A transient aerothermal analysis of a jet engine high pressure compressor assembly has been performed using FEA/CFD coupling technique. The aim of this cloud experiment was to link ANSYS Fluent with an in-house FEA code. The conjugate heat transfer process is very consuming in terms of computing power, especially when 3D CFD models with more than 10 million cells are required. As a consequence, using cloud resources was of great benefit. The computation was performed on a 32-core 2-node system. The calculation was done in cycles in which the FE code and Fluent CFD ran alternating, exchanging their results.

Outsourcing of the computational workload to an external cluster allowed the end user to distribute computing power in an efficient way – especially when the in-house computing resources were already at their limit. Bigger models usually give more detailed insights into the physical behavior of the system. In addition, the end user benefited from the HPC provider’s knowledge of how to setup a cluster, run applications in parallel based on MPI, create a host file, handle licenses, and prepare everything needed for turn-key access to the cluster.

Team 142: Virtual Testing of Severe Service Control Valve
The end-user of this was Mark A. Lobo from Lobo Engineering. Autodesk provided CFD Flex and the supporting cloud infrastructure. And the application experts were Jon den Hartog and Heath Houghton from Autodesk.

Flow control valve specifications include performance ratings in order for a valve to be properly applied in fluid management systems. Control systems sort out input parameters, disturbances and specifications of each piping system component. System response is a function of the accuracy of control valves that respond to signals from the control system. Valve performance ratings provide information to the system designer that can be used to optimize control system response.

The premise of this project was not to explore virtual valve testing and to evaluate the practical and efficient use of CFD by the non-specialist design engineer. As a benchmark, the end user had no prior experience with the Autodesk software no formal training in the software, and he was depended on the included tutorials, help utility, thorough documentation to produce good results and good data.

In this project, over 200 simulations were run in the cloud. Given the runtimes involved and allowing for data download upon completion of the runs, it is possible to be solved within one day. For an engineer with 1 simulation license on a single workstation this would have required 800 hours (approximately 30 days) to complete if the simulations were running nonstop one after another.

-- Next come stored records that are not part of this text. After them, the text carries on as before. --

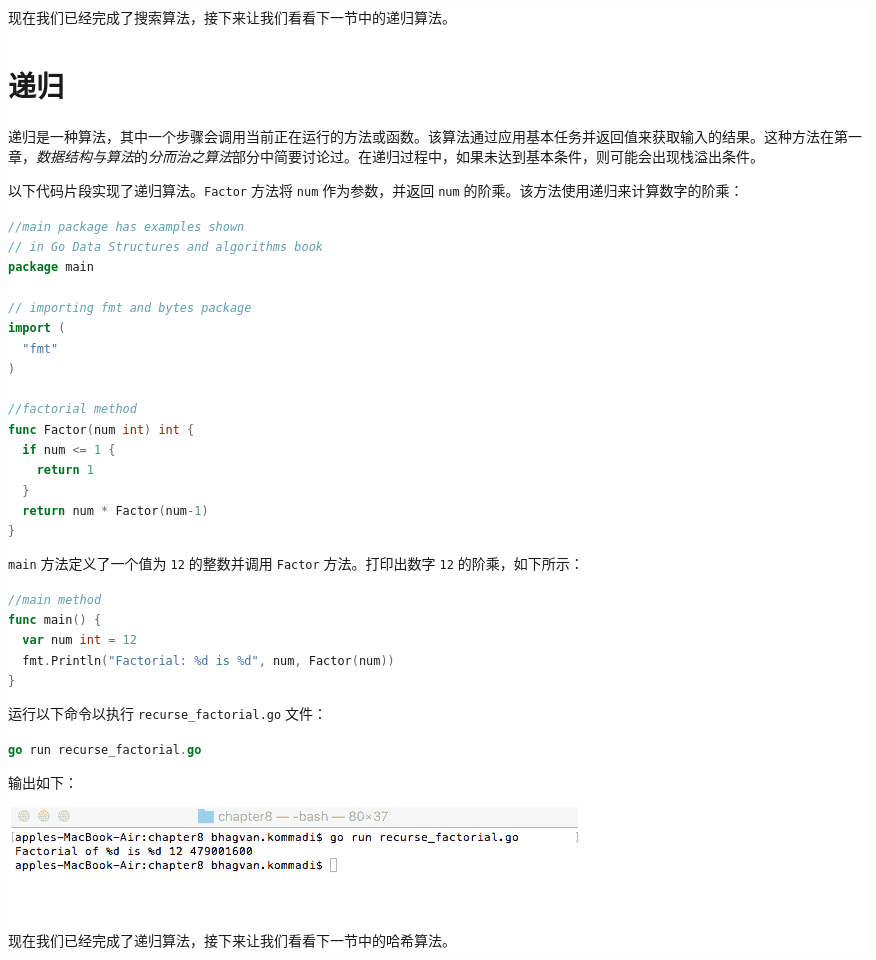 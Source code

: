 现在我们已经完成了搜索算法，接下来让我们看看下一节中的递归算法。

# 递归

递归是一种算法，其中一个步骤会调用当前正在运行的方法或函数。该算法通过应用基本任务并返回值来获取输入的结果。这种方法在第一章，*数据结构与算法*的*分而治之算法*部分中简要讨论过。在递归过程中，如果未达到基本条件，则可能会出现栈溢出条件。

以下代码片段实现了递归算法。`Factor` 方法将 `num` 作为参数，并返回 `num` 的阶乘。该方法使用递归来计算数字的阶乘：

```go
//main package has examples shown
// in Go Data Structures and algorithms book
package main

// importing fmt and bytes package
import (
  "fmt"
)

//factorial method
func Factor(num int) int {
  if num <= 1 {
    return 1
  }
  return num * Factor(num-1)
}
```

`main` 方法定义了一个值为 `12` 的整数并调用 `Factor` 方法。打印出数字 `12` 的阶乘，如下所示：

```go
//main method
func main() {
  var num int = 12
  fmt.Println("Factorial: %d is %d", num, Factor(num))
}
```

运行以下命令以执行 `recurse_factorial.go` 文件：

```go
go run recurse_factorial.go
```

输出如下：

![图片](img/bf9b2709-2b1f-40e4-9343-af72a120304c.png)

现在我们已经完成了递归算法，接下来让我们看看下一节中的哈希算法。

Team 156: Pulsatile flow in a Right Coronary Artery Tree
This team consisted of the end-user Prahlad G. Menon, from Carnegie Mellon University, cloud resource providers Amazon AWS and Nephoscale, and Burak Yenier from UberCloud who containerized OpenFOAM and post-processing tool ParaView. In this study, blood flow inside a patient-specific right coronary artery tree (see Figure 11) including one inlet and a total of 7 outflow branches was studied under realistic unsteady flow conditions after segmentation from tomographic MRI slice images obtained across the whole human body of a male volunteer.

The finite volume mesh consisting of 334,652 tetrahedral cells was passed over as input to the icoFoam solver in OpenFOAM to solve the blood flow, motion and equilibrium under the action of external forces.

The UberCloud OpenFOAM container was found to be far more user friendly – in terms of both simplicity and ease of access (via SSH) – than the supercomputing resources use by the end-user on a daily basis. Parallel scalability of the simulated problem good on the remote computing resource; a 2-3 fold speed improvement was noted for 16 core parallelism on the remote UberCloud container in contrast with an equivalent local simulation run on just 4 parallel cores of a local quad-core machine.

Team 165: Wind Turbine Aerodynamics Study
The end-user and CFD expert of this team was Praveen Bhat, a technology consultant from India INIA, the software Provider was Metin Ozen, an ANSYS reseller in California, and the resource provider was ProfitBricks.

The team evaluated wind turbine performance using ANSYS CFX on a 62 core HPC cloud server with 240 GB RAM from ProfitBricks. The ANSYS software was running in UberCloud’s new application container. The CFD simulation is performed to calculate the pressure distribution and velocity profiles around the wind turbine blades with average wind speed of 7 to 8 m/min. Figure 12 highlights the velocity distribution around the wind turbine blades.

The computation requirement for a fine mesh of 2.5 million cells is high and makes it impossible to run on a normal workstation. The HPC cloud allowed for solving very fine mesh models and for drastically reduced solution times of about1.5 hours.

The UberCloud ANSYS container enabled easy access and use of the Cloud server, and the regular UberCloud auto-update module through email provided the huge advantage of continuous monitoring job progress without any requirement to log-in to the server and check the status.